Entries taken from a collection
* * * * *

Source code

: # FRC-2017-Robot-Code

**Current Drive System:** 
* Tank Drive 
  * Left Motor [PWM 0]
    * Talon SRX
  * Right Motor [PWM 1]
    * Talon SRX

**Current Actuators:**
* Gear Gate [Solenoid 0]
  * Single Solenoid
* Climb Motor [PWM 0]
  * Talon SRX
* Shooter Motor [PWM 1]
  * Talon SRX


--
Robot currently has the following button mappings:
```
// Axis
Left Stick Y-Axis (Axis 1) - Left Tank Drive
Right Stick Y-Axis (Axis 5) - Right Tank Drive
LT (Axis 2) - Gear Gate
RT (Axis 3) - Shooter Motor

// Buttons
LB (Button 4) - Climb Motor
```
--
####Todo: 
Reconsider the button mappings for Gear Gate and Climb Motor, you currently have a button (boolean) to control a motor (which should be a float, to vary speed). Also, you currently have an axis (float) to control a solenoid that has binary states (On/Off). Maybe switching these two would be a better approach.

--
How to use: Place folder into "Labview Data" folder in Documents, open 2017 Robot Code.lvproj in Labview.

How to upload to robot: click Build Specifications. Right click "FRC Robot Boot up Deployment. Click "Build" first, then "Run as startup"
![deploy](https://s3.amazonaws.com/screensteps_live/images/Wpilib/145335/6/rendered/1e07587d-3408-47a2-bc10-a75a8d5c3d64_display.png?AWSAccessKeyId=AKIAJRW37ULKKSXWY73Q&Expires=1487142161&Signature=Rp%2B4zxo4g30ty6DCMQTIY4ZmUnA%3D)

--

* * * * *

The lines from the one containing "Robot currently has" through the final line of the entries above are to be printed exactly, with nothing added.

ANSWER BOX:
Robot currently has the following button mappings:
```
// Axis
Left Stick Y-Axis (Axis 1) - Left Tank Drive
Right Stick Y-Axis (Axis 5) - Right Tank Drive
LT (Axis 2) - Gear Gate
RT (Axis 3) - Shooter Motor

// Buttons
LB (Button 4) - Climb Motor
```
--
####Todo: 
Reconsider the button mappings for Gear Gate and Climb Motor, you currently have a button (boolean) to control a motor (which should be a float, to vary speed). Also, you currently have an axis (float) to control a solenoid that has binary states (On/Off). Maybe switching these two would be a better approach.

--
How to use: Place folder into "Labview Data" folder in Documents, open 2017 Robot Code.lvproj in Labview.

How to upload to robot: click Build Specifications. Right click "FRC Robot Boot up Deployment. Click "Build" first, then "Run as startup"
![deploy](https://s3.amazonaws.com/screensteps_live/images/Wpilib/145335/6/rendered/1e07587d-3408-47a2-bc10-a75a8d5c3d64_display.png?AWSAccessKeyId=AKIAJRW37ULKKSXWY73Q&Expires=1487142161&Signature=Rp%2B4zxo4g30ty6DCMQTIY4ZmUnA%3D)

--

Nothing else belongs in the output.